A game involves tossing two coins. If the result is two heads, you win 3 points. If the result is one tail and one head, you win 1 point. If the result is two tails, you lose 5 points. Is this a fair game?
Outcomes:
HH
HT
TH
TT
Prob(2 heads in 2 throws) = (1/2)(1/2) = 1/4
prob(1 h, 1t) = 2/4 = 1/2
prob(2 T) = 1/4
expected value = (1/4)(3) + (1/2)(1) - 5(1/4) = 0
yup, fair game, you can play it all night long
Well, let me put on my juggling shoes and calculate the fairness here! When life gives you two heads, you get 3 points. When it serves you up a nice mix of a tail and a head, you get 1 point. And when it decides to be a bit of a prankster and give you two tails, you lose 5 points.
Now, if we examine the probabilities, there are four possible outcomes: two heads, one tail and one head, one head and one tail (the order doesn't matter), and finally two tails. If we assign fair weights to these outcomes, the game will be fair.
So, let's grab our probability hats and check it out. The probability of getting two heads is 1/4, the probability of getting one tail and one head is also 1/4, and the probability of getting two tails is 1/4 as well.
Now, if we calculate the expected value, we have (1/4 * 3) + (1/4 * 1) + (1/4 * (-5)) = (3/4) - (5/4) = -1/2.
So, my friend, it seems like this game is slightly tilted in favor of the house. But hey, life isn't always fair, right?
To determine if the game is fair, we need to calculate the expected value.
The possible outcomes are:
- Two heads (HH): 3 points
- One tail and one head (TH or HT): 1 point
- Two tails (TT): -5 points
The probabilities of these outcomes are:
- P(HH) = Probability of getting two heads = (1/2) * (1/2) = 1/4
- P(TH or HT) = Probability of getting one tail and one head = 2 * (1/2) * (1/2) = 1/2
- P(TT) = Probability of getting two tails = (1/2) * (1/2) = 1/4
Now, let's calculate the expected value:
Expected value = (3 * P(HH)) + (1 * P(TH or HT)) + (-5 * P(TT))

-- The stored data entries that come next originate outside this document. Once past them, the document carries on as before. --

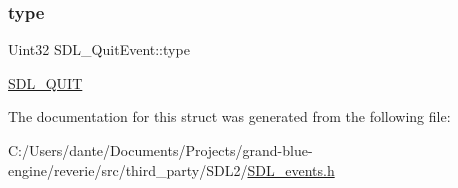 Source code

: \subsubsection{\texorpdfstring{type}{type}}
{\footnotesize\ttfamily Uint32 S\+D\+L\+\_\+\+Quit\+Event\+::type}

\mbox{\hyperlink{_s_d_l__events_8h_a3b589e89be6b35c02e0dd34a55f3fccaa31acc5fdafc86ebe2c1f5c3cae48d603}{S\+D\+L\+\_\+\+Q\+U\+IT}} 

The documentation for this struct was generated from the following file\+:\begin{DoxyCompactItemize}
\item 
C\+:/\+Users/dante/\+Documents/\+Projects/grand-\/blue-\/engine/reverie/src/third\+\_\+party/\+S\+D\+L2/\mbox{\hyperlink{_s_d_l__events_8h}{S\+D\+L\+\_\+events.\+h}}\end{DoxyCompactItemize}
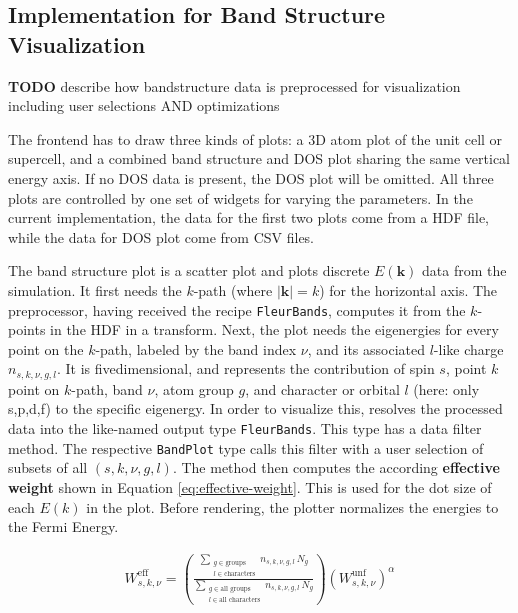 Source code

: \subsection{Implementation for Band Structure Visualization}
\label{sec:preprocessor-implementation}

\textbf{TODO} describe how bandstructure data is preprocessed for visualization
including user selections AND optimizations

The frontend has to draw three kinds of plots: a 3D atom plot of the unit cell
or supercell, and a combined band structure and DOS plot sharing the same
vertical energy axis. If no DOS data is present, the DOS plot will be omitted.
All three plots are controlled by one set of widgets for varying the parameters.
In the current implementation, the data for the first two plots come from a HDF
file, while the data for DOS plot come from CSV files.

The band structure plot is a scatter plot and plots discrete \(E(\mathbf{k})\) data
from the simulation. It first needs the \(k\)-path (where \(|\mathbf{k}|=k\)) for
the horizontal axis. The preprocessor, having received the recipe
\texttt{FleurBands}, computes it from the \(k\)-points in the HDF in a
transform. Next, the plot needs the eigenergies for every point on the
\(k\)-path, labeled by the band index \(\nu\), and its associated \(l\)-like
charge \(n_{s,k,\nu,g,l}\). It is fivedimensional, and represents the
contribution of spin \(s\), point \(k\) point on \(k\)-path, band \(\nu\), atom
group \(g\), and character or orbital \(l\) (here: only s,p,d,f) to the specific
eigenergy. In order to visualize this, resolves the processed data into the
like-named output type \texttt{FleurBands}. This type has a data filter method.
The respective \texttt{BandPlot} type calls this filter with a user selection of
subsets of all \((s,k,\nu,g,l)\). The method then computes the according
\textbf{effective weight} shown in Equation \ref{eq:effective-weight}. This is
used for the dot size of each \(E(k)\) in the plot. Before rendering, the
plotter normalizes the energies to the Fermi Energy.

\begin{align}
  W^{\text{eff}}_{s,k,\nu} = \left( \frac{\sum\limits_{\substack{g \in \text{groups} \\ l \in \text{characters}}} n_{s,k,\nu,g,l}\, N_g}{\sum\limits_{\substack{g \in \text{all groups} \\ l \in \text{all characters}}} n_{s,k,\nu,g,l}\, N_g} \right) \left(W_{s,k,\nu}^{\text{unf}}\right)^\alpha
\label{eq:effective-weight}
\end{align}

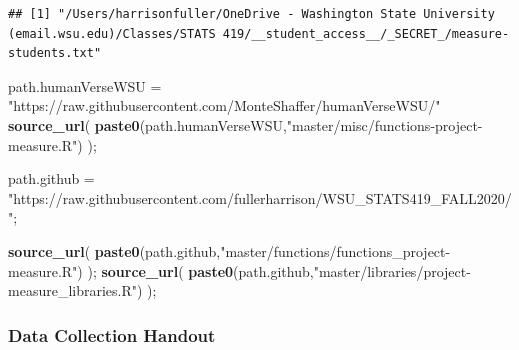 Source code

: \documentclass[]{article}
\newenvironment{Shaded}{\begin{snugshade}}{\end{snugshade}}
\newcommand{\KeywordTok}[1]{\textcolor[rgb]{0.13,0.29,0.53}{\textbf{#1}}}
\newcommand{\NormalTok}[1]{#1}
\newcommand{\StringTok}[1]{\textcolor[rgb]{0.31,0.60,0.02}{#1}}
\begin{document}
\begin{verbatim}
## [1] "/Users/harrisonfuller/OneDrive - Washington State University (email.wsu.edu)/Classes/STATS 419/__student_access__/_SECRET_/measure-students.txt"
\end{verbatim}

\begin{Shaded}
\begin{Highlighting}[]
\NormalTok{path.humanVerseWSU =}\StringTok{ "https://raw.githubusercontent.com/MonteShaffer/humanVerseWSU/"}
\KeywordTok{source_url}\NormalTok{( }\KeywordTok{paste0}\NormalTok{(path.humanVerseWSU,}\StringTok{"master/misc/functions-project-measure.R"}\NormalTok{) );}


\NormalTok{path.github =}\StringTok{ "https://raw.githubusercontent.com/fullerharrison/WSU_STATS419_FALL2020/"}\NormalTok{;}


\KeywordTok{source_url}\NormalTok{( }\KeywordTok{paste0}\NormalTok{(path.github,}\StringTok{"master/functions/functions_project-measure.R"}\NormalTok{) );}
\KeywordTok{source_url}\NormalTok{( }\KeywordTok{paste0}\NormalTok{(path.github,}\StringTok{"master/libraries/project-measure_libraries.R"}\NormalTok{) );}
\end{Highlighting}
\end{Shaded}

\newpage

\subsubsection{Data Collection Handout}
\label{sec:appendix-data-handout}
\end{document}
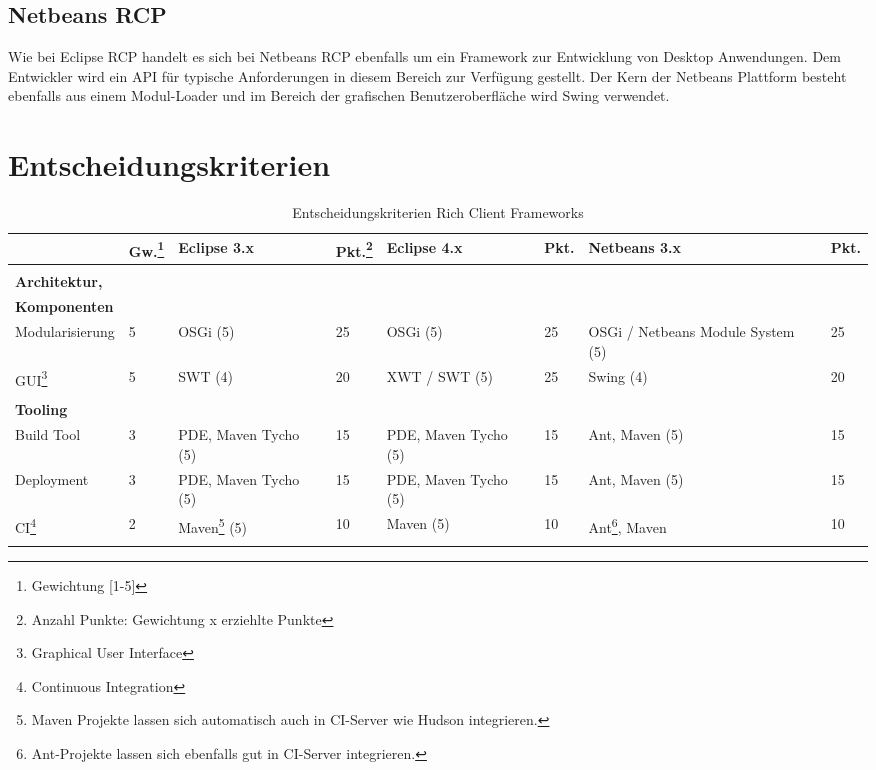 \subsection{Netbeans RCP}
Wie bei Eclipse RCP handelt es sich bei Netbeans RCP ebenfalls um ein Framework zur Entwicklung von Desktop Anwendungen. Dem Entwickler wird ein API für typische Anforderungen in diesem Bereich zur Verfügung gestellt. Der Kern der Netbeans Plattform besteht ebenfalls aus einem Modul-Loader und im Bereich der grafischen Benutzeroberfläche wird Swing verwendet.

\section{Entscheidungskriterien}
\begin{longtable}{|p{2.8cm}|p{0.7cm}|p{2.1cm}|p{0.7cm}|p{2.1cm}|p{0.7cm}|p{2.2cm}|p{0.7cm}|}
    \caption{Entscheidungskriterien Rich Client Frameworks}\\\hline
  & \textbf{Gw.\footnote{Gewichtung [1-5]}} & \textbf{Eclipse 3.x}& \textbf{Pkt.\footnote{Anzahl Punkte: Gewichtung x erziehlte Punkte}} & \textbf{Eclipse 4.x} &\textbf{Pkt.} & \textbf{Netbeans 3.x}& \textbf{Pkt.}\\\hline
 \multicolumn{8}{|l|}{}\\  
\multicolumn{8}{|l|}{\textbf{Architektur,}}\\
  \multicolumn{8}{|l|}{\textbf{Komponenten}}\\\hline
  Modularisierung &5 & OSGi (5) & 25 & OSGi (5) & 25 & OSGi / Netbeans Module System (5) & 25\\\hline
  GUI\footnote{Graphical User Interface} &5 & SWT (4) & 20 & XWT / SWT (5) & 25 & Swing (4) & 20\\\hline
  \multicolumn{8}{|l|}{}\\
  \multicolumn{8}{|l|}{\textbf{Tooling}}\\\hline
  Build Tool &3 & PDE, Maven Tycho (5) & 15 & PDE, Maven Tycho (5) & 15 & Ant, Maven (5) & 15\\\hline
  Deployment & 3 & PDE, Maven Tycho (5) & 15 & PDE, Maven Tycho (5) & 15 & Ant, Maven (5)& 15\\\hline
 CI\footnote{Continuous Integration} &2 & Maven\footnote{Maven Projekte lassen sich automatisch auch in CI-Server wie Hudson integrieren.} (5) & 10 &Maven (5) & 10& Ant\footnote{Ant-Projekte lassen sich ebenfalls gut in CI-Server integrieren.}, Maven & 10\\\hline 
 \multicolumn{8}{|l|}{}\\

\end{longtable}
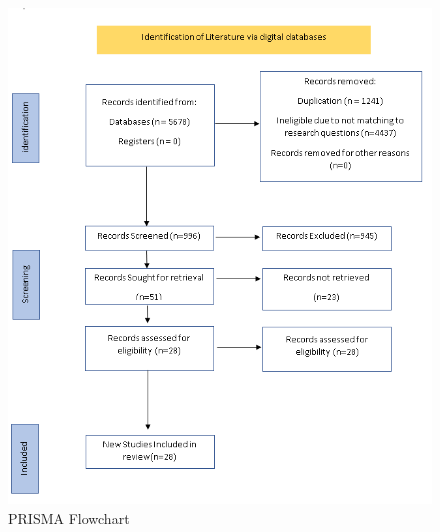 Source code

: \documentclass[twocolumn,12pt,a4paper]{article}
\begin{document}
\begin{figure}[p]
  \centering
  \includegraphics[width=\textwidth,keepaspectratio]{PRISMASummary.png}
  \caption{PRISMA Flowchart}\label{fig:prisma}
\end{figure}
\end{document}
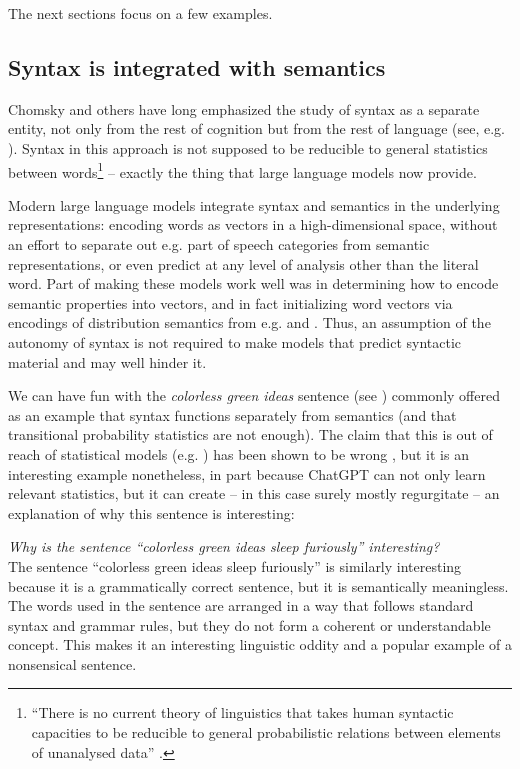 \documentclass[output=paper,colorlinks,citecolor=brown
]{langscibook}
\begin{document}
The next sections focus on a few examples. 

\subsection{Syntax is integrated with semantics}
Chomsky and others have long emphasized the study of syntax as a separate entity, not only from the rest of cognition but from the rest of language (see, e.g. \citealt{chomsky1957syntactic,croft1995autonomy,newmeyer1991functional,adger2018autonomy}). Syntax in this approach is not supposed to be reducible to general statistics between words\footnote{``There is no current theory of linguistics
that takes human syntactic capacities to be reducible to general probabilistic relations between elements of unanalysed data'' \citep{adger2018autonomy}.} -- exactly the thing that large language models now provide. 

Modern large language models integrate syntax and semantics in the underlying representations:
encoding words as vectors in a high-dimensional space, without an effort to separate out e.g. part
of speech categories from semantic representations, or even predict at any level of analysis other
than the literal word. Part of making these models work well was in determining how to encode
semantic properties into vectors, and in fact initializing word vectors via encodings of
distribution semantics from e.g. \citet{mikolov2013distributed} and \citet{radford2019language}. Thus, an assumption of the autonomy of syntax is not required to make models that predict syntactic material and may well hinder it. 

We can have fun with the \textit{colorless green ideas} sentence (see \citealt{gulordava2018colorless}) commonly offered as an example that syntax functions separately from semantics (and that transitional probability statistics are not enough). The claim that this is out of reach of statistical models (e.g. \citealt{chomsky1957syntactic}) has been shown to be wrong \citep{pereira2000formal,norvig2012colorless,gulordava2018colorless}, but it is an interesting example nonetheless, in part because ChatGPT can not only learn relevant statistics, but it can create -- in this case surely mostly regurgitate -- an explanation of why this sentence is interesting:

\begin{myquote}
\textit{Why is the sentence ``colorless green ideas sleep furiously'' interesting?}\medskip\\
\noindent The sentence ``colorless green ideas sleep furiously'' is similarly interesting because it is a grammatically correct sentence, but it is semantically meaningless. The words used in the sentence are arranged in a way that follows standard syntax and grammar rules, but they do not form a coherent or understandable concept. This makes it an interesting linguistic oddity and a popular example of a nonsensical sentence.
\end{myquote}
\end{document}
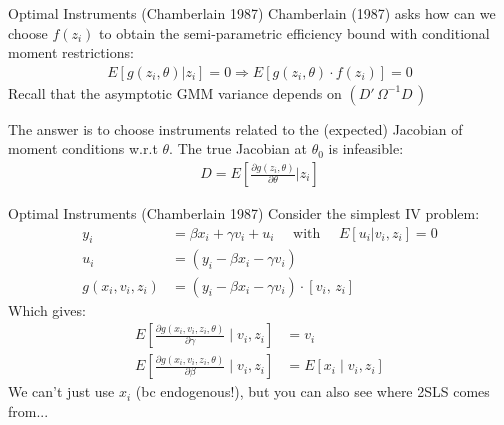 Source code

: \documentclass[xcolor=pdftex,dvipsnames,table,mathserif,aspectratio=169]{beamer}
\begin{document}
\begin{frame}{Optimal Instruments (Chamberlain 1987)}
Chamberlain (1987) asks how can we choose $f(z_i)$ to obtain the semi-parametric efficiency bound with conditional moment restrictions:
\begin{align*}
E[g(z_i,\theta) | z_i]=0 \Rightarrow E[g(z_i,\theta) \cdot f(z_i) ]=0 
\end{align*}
Recall that the asymptotic GMM variance depends on $(D'\, \Omega^{-1} D\,)$

The answer is to choose instruments related to the (expected) Jacobian of moment conditions w.r.t $\theta$. The true Jacobian at $\theta_0$ is \alert{infeasible}:
\begin{align*}
D=E\left[\frac{\partial g(z_i,\theta)}{\partial \theta} | z_i \right]
\end{align*}
\end{frame}


\begin{frame}{Optimal Instruments (Chamberlain 1987)}
Consider the simplest IV problem:
\begin{align*}
y_i &= \beta x_i + \gamma v_i + u_i \quad \text{ with } \quad E[u_i | v_i, z_i] =0 \\
u_i &= \left(y_i - \beta x_i - \gamma v_i \right) \\
g(x_i,v_i,z_i) &= \left(y_i - \beta x_i - \gamma v_i \right) \cdot [v_i,\, z_i]
 \end{align*}
 Which gives:
\begin{align*}
E\left[\frac{\partial g(x_i,v_i, z_i,\theta)}{\partial \gamma} \mid v_i, z_i \right] &= v_i\\
E\left[\frac{\partial g(x_i,v_i, z_i,\theta)}{\partial \beta} \mid v_i, z_i \right] &=E\left[x_i \mid v_i, z_i \right]
\end{align*}
We can't just use $x_i$ (bc endogenous!), but you can also see where 2SLS comes from...
\end{frame}
\end{document}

= (3 * 1/4) + (1 * 1/2) + (-5 * 1/4)
= 3/4 + 1/2 - 5/4
= 3/4 - 5/4
= -2/4
= -1/2
Since the expected value is negative (-1/2), it means, on average, you lose half a point per game. Therefore, the game is not fair.
To determine if the game is fair or not, we need to calculate the expected value (or average value) of each possible outcome and see if it equals zero.
Let's calculate the expected value for each outcome:
1. Two heads: The probability of getting two heads is 1/4 (since there are four possible outcomes when tossing two coins: HH, HT, TH, TT, and only one of them results in two heads). Winning 3 points with a probability of 1/4 gives an expected value of (3 * 1/4) = 3/4.
2. One tail and one head: The probability of getting one tail and one head is 1/2 (since there are two possible outcomes: HT or TH, out of the four total outcomes). Winning 1 point with a probability of 1/2 gives an expected value of (1 * 1/2) = 1/2.
3. Two tails: The probability of getting two tails is 1/4 (similar to two heads). Losing 5 points with a probability of 1/4 gives an expected value of ( -5 * 1/4) = -5/4.
To find the overall expected value, we add up the expected values of each outcome:
(3/4) + (1/2) + (-5/4) = (6/8) + (4/8) + (-5/8) = 5/8
The overall expected value is 5/8, which means that on average, you win 5/8 of a point per game.
Since the expected value is positive (greater than zero), the game is considered favorable to the player.